Thursday, August 23, 2012

Light in a jar

As Muslims, we believe that during the holy month of Ramadhan, God locks away the devil in hell. Therefore, it becomes the only month of the year when we are to be introduced to a person's true character, because whatever he or she does in that one month, it is not by any means under the influence of evil spirit.

Ultimately however, we are not supposed to judge the actions of others'. Yet, years back, I used to ponder over this seemingly simple statement of one shall not judge. In the opinion of my younger self, if a person is better than his neighbor spiritually and morally, why couldn’t he exert a holier-than-thou attitude? How does he become the bad person for thinking the obvious?

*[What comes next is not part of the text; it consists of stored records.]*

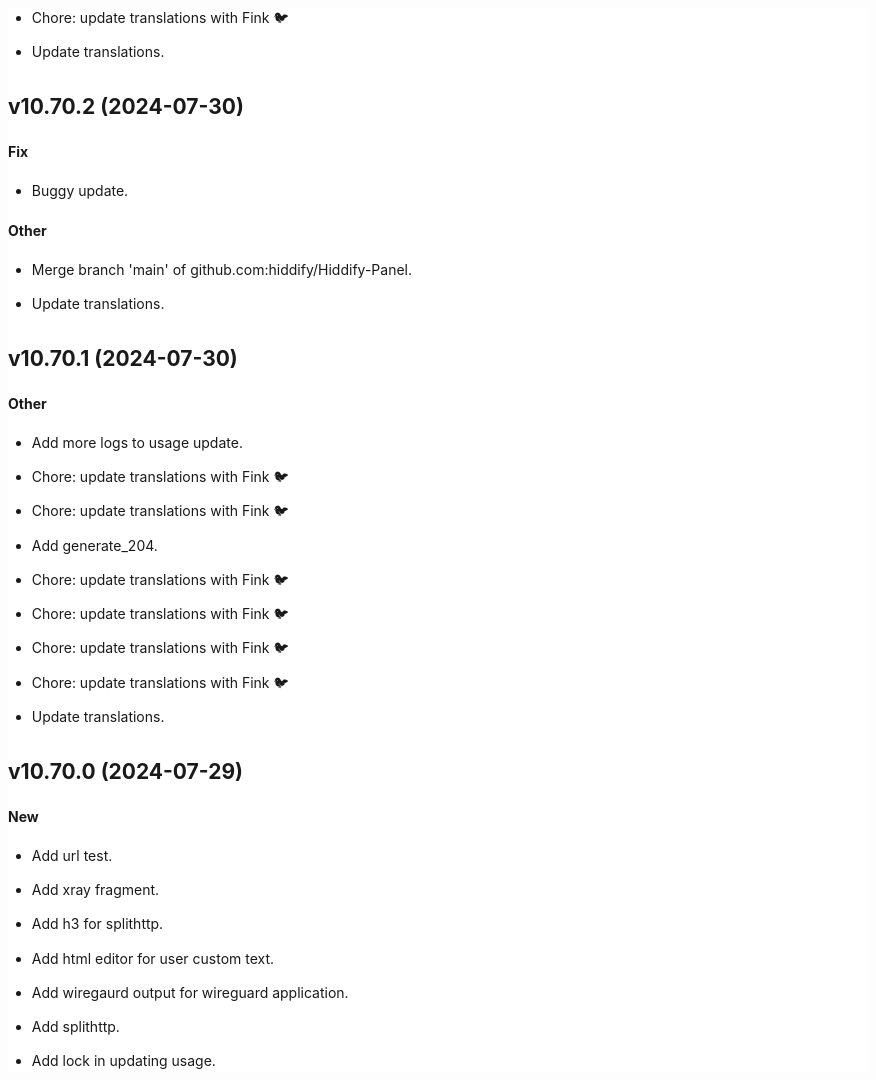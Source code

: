 * Chore: update translations with Fink 🐦 

* Update translations. 



## v10.70.2 (2024-07-30)

#### Fix

* Buggy update. 

#### Other

* Merge branch 'main' of github.com:hiddify/Hiddify-Panel. 

* Update translations. 



## v10.70.1 (2024-07-30)

#### Other

* Add more logs to usage update. 

* Chore: update translations with Fink 🐦 

* Chore: update translations with Fink 🐦 

* Add generate_204. 

* Chore: update translations with Fink 🐦 

* Chore: update translations with Fink 🐦 

* Chore: update translations with Fink 🐦 

* Chore: update translations with Fink 🐦 

* Update translations. 



## v10.70.0 (2024-07-29)

#### New

* Add  url test. 

* Add xray fragment. 

* Add h3 for splithttp. 

* Add html editor for user custom text. 

* Add wiregaurd output for wireguard application. 

* Add splithttp. 

* Add lock in updating usage. 
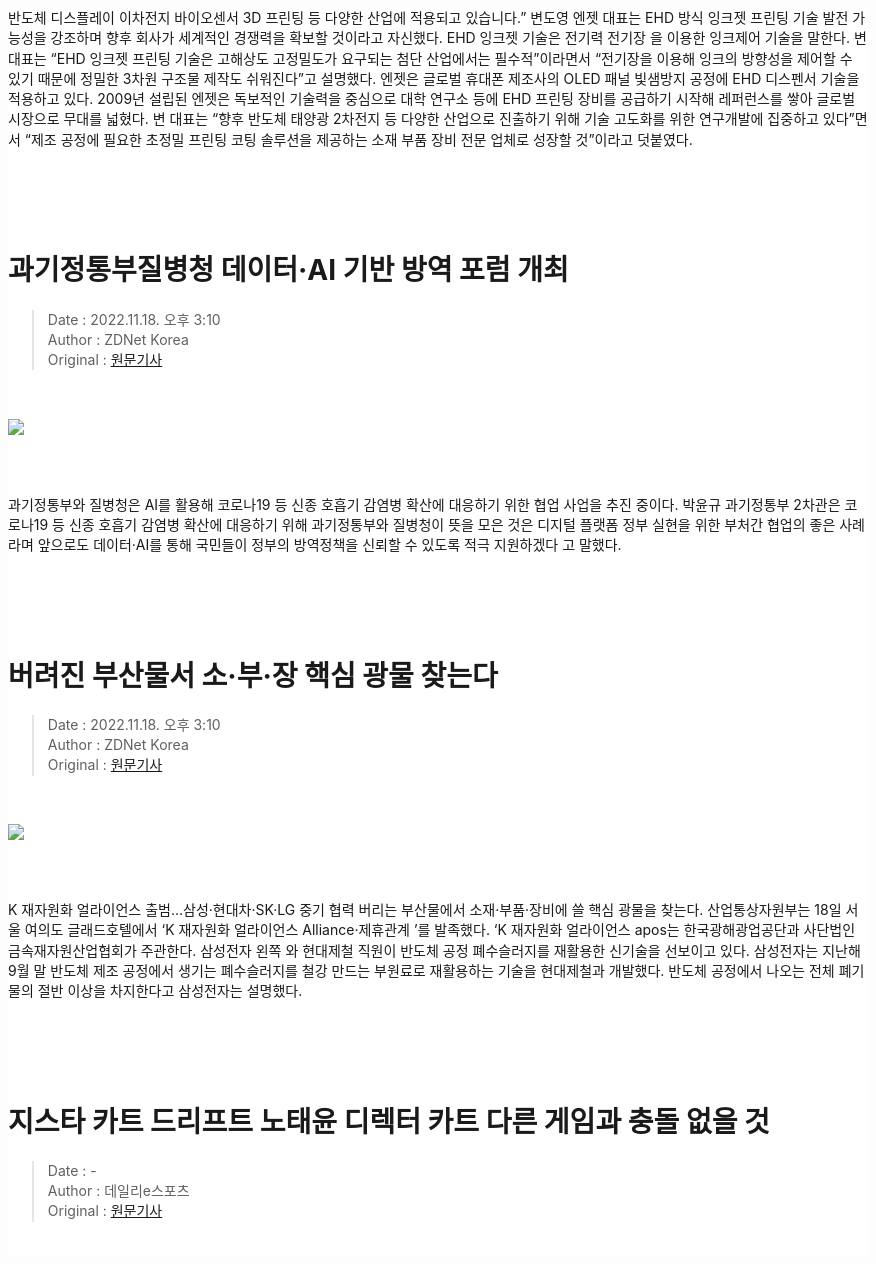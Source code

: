 반도체 디스플레이 이차전지 바이오센서 3D 프린팅 등 다양한 산업에 적용되고 있습니다.” 변도영 엔젯 대표는 EHD 방식 잉크젯 프린팅 기술 발전 가능성을 강조하며 향후 회사가 세계적인 경쟁력을 확보할 것이라고 자신했다.
EHD 잉크젯 기술은 전기력 전기장 을 이용한 잉크제어 기술을 말한다.
변 대표는 “EHD 잉크젯 프린팅 기술은 고해상도 고정밀도가 요구되는 첨단 산업에서는 필수적”이라면서 “전기장을 이용해 잉크의 방향성을 제어할 수 있기 때문에 정밀한 3차원 구조물 제작도 쉬워진다”고 설명했다.
엔젯은 글로벌 휴대폰 제조사의 OLED 패널 빛샘방지 공정에 EHD 디스펜서 기술을 적용하고 있다.
2009년 설립된 엔젯은 독보적인 기술력을 중심으로 대학 연구소 등에 EHD 프린팅 장비를 공급하기 시작해 레퍼런스를 쌓아 글로벌 시장으로 무대를 넓혔다.
변 대표는 “향후 반도체 태양광 2차전지 등 다양한 산업으로 진출하기 위해 기술 고도화를 위한 연구개발에 집중하고 있다”면서 “제조 공정에 필요한 초정밀 프린팅 코팅 솔루션을 제공하는 소재 부품 장비 전문 업체로 성장할 것”이라고 덧붙였다.  
<br/><br/><br/>  

  
# 과기정통부질병청 데이터·AI 기반 방역 포럼 개최  
  
> Date : 2022.11.18. 오후 3:10  
> Author : ZDNet Korea  
> Original : [원문기사](https://n.news.naver.com/mnews/article/092/0002274102?sid=105)  
<br/>  
  
<img src="https://imgnews.pstatic.net/image/092/2022/11/18/0002274102_001_20221118151003761.png?type=w647" id="img1"></img>  
<br/><br/>  
  
과기정통부와 질병청은 AI를 활용해 코로나19 등 신종 호흡기 감염병 확산에 대응하기 위한 협업 사업을 추진 중이다.
박윤규 과기정통부 2차관은 코로나19 등 신종 호흡기 감염병 확산에 대응하기 위해 과기정통부와 질병청이 뜻을 모은 것은 디지털 플랫폼 정부 실현을 위한 부처간 협업의 좋은 사례 라며 앞으로도 데이터·AI를 통해 국민들이 정부의 방역정책을 신뢰할 수 있도록 적극 지원하겠다 고 말했다.  
<br/><br/><br/>  

  
# 버려진 부산물서 소·부·장 핵심 광물 찾는다  
  
> Date : 2022.11.18. 오후 3:10  
> Author : ZDNet Korea  
> Original : [원문기사](https://n.news.naver.com/mnews/article/092/0002274101?sid=105)  
<br/>  
  
<img src="https://imgnews.pstatic.net/image/092/2022/11/18/0002274101_001_20221118151001313.jpg?type=w647" id="img1"></img>  
<br/><br/>  
  
K 재자원화 얼라이언스 출범…삼성·현대차·SK·LG 중기 협력 버리는 부산물에서 소재·부품·장비에 쓸 핵심 광물을 찾는다.
산업통상자원부는 18일 서울 여의도 글래드호텔에서 ‘K 재자원화 얼라이언스 Alliance·제휴관계 ’를 발족했다.
‘K 재자원화 얼라이언스 apos는 한국광해광업공단과 사단법인 금속재자원산업협회가 주관한다.
삼성전자 왼쪽 와 현대제철 직원이 반도체 공정 폐수슬러지를 재활용한 신기술을 선보이고 있다.
삼성전자는 지난해 9월 말 반도체 제조 공정에서 생기는 폐수슬러지를 철강 만드는 부원료로 재활용하는 기술을 현대제철과 개발했다.
반도체 공정에서 나오는 전체 폐기물의 절반 이상을 차지한다고 삼성전자는 설명했다.  
<br/><br/><br/>  

  
# 지스타 카트  드리프트 노태윤 디렉터 카트 다른 게임과 충돌 없을 것  
  
> Date : -  
> Author : 데일리e스포츠  
> Original : [원문기사](https://n.news.naver.com/mnews/article/347/0000168059?sid=105)  
<br/>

But then maturity caught up. Now, I understand that if one is truly as good as one thinks, one should not judge another by the sparse fa├žade he or she puts up. After all, what is a mere second in the life of a human being? To be truly good, we need to understand that God created all of us equally, with some being better at something and not at nothing. To be truly good, we need to leave the act of judging to God because only He sees and hears everything at all times; we don’t.

To put matters in perspective, I find it funny when fellow Muslims feel superior by performing the five daily prayers. In fact, even if one stays up all night praying and crying to God, it does not make much difference if one has no respect for the law, no sympathy toward other beings, no love for the environment, lacks patience, and is wasteful. Being a good person is a work-in-progress and it involves a holistic approach. Not even a person at his or her deathbed can say they have come full-circle.

One of the better radio shows I heard in the past months since being back is about our attitude toward those we deem of a ‘lower’ rank. The easiest manner to catch a glimpse of a person’s real personality is to observe him or her at an eatery. Most of us, especially Malaysians, think of waiters (in fact any other blue-collar and pink-collar workers) as our slaves. We demand service harshly, thinking that we are better by our position around the table. To differentiate the better person from the good, all we have to do is to wait until the end of our meal; a good person would pay and leave, but a better person would stack their plates aside to make it easier for the waitress to clean up. In other words, a better Muslim—or just a better person—would not feel above another that he refuses to do menial work. This is proof of a person who truly refrains from judging.

Now Ramadhan has passed and the devil is let loose again. Both figuratively and literally. Now that we are no longer fasting, nothing is holding us back from those acts we tried so hard to avoid in the last month. My only tiny little suggestion is that if we cannot confidently say we are free from faults, stop judging those who do not wear headscarves, do not pray, do drugs, or commit any other sins we deem incomprehensible for Muslims to do; after all, the same people might be in your circle of family too.

Even if your relationship with God is good, how certain are you that you can say the same about your relationship with others?